== Task to complete ==
In the entries below, find the line with "responsible for the" and the line with "S.~Eilers, The LEGO". Return those two lines and all lines between them, exactly.

(Items from a data source)
►
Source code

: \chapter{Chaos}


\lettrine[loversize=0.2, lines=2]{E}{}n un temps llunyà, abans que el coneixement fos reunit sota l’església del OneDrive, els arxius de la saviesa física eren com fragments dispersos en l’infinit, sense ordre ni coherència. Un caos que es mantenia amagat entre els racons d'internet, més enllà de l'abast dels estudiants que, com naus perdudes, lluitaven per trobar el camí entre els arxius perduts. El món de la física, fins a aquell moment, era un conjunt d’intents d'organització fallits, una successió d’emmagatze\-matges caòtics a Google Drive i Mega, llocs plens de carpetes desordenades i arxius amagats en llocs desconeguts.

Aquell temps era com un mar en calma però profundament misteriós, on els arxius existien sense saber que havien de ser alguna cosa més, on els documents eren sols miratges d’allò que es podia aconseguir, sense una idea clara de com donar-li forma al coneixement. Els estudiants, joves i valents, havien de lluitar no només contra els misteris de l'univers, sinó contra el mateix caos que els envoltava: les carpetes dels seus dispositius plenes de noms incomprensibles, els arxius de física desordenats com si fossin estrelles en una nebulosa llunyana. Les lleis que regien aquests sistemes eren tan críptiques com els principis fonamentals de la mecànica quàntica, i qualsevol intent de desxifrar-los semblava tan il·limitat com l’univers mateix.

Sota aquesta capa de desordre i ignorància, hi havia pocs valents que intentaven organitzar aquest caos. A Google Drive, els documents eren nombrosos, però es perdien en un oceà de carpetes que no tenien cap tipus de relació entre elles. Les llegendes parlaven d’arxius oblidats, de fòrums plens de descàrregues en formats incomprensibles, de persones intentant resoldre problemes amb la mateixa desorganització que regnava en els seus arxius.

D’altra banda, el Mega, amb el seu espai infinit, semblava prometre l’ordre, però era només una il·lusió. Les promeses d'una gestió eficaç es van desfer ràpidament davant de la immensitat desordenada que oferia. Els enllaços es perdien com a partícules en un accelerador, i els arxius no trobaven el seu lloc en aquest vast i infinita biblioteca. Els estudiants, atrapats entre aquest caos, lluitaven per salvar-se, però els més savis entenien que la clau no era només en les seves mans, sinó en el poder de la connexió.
◄
►
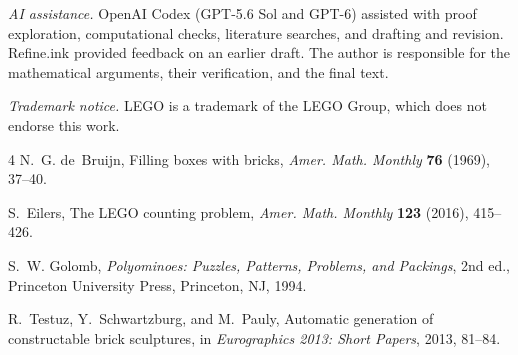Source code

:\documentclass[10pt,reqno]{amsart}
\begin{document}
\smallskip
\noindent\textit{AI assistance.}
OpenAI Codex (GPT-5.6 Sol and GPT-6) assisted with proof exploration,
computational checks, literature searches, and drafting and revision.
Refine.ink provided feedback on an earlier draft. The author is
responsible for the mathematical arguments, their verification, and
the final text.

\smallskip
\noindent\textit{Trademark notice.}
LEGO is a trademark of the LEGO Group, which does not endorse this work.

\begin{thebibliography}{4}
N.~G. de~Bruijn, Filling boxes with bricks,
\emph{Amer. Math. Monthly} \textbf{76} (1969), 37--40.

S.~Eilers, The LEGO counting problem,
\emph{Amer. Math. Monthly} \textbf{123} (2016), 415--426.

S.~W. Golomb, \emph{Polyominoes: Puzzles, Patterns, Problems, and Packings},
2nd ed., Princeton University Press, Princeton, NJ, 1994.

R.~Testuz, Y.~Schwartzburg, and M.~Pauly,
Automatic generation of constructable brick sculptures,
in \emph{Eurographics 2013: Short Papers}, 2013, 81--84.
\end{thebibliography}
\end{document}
◄
== Response area ==
responsible for the mathematical arguments, their verification, and
the final text.

\smallskip
\noindent\textit{Trademark notice.}
LEGO is a trademark of the LEGO Group, which does not endorse this work.

\begin{thebibliography}{4}
N.~G. de~Bruijn, Filling boxes with bricks,
\emph{Amer. Math. Monthly} \textbf{76} (1969), 37--40.

S.~Eilers, The LEGO counting problem,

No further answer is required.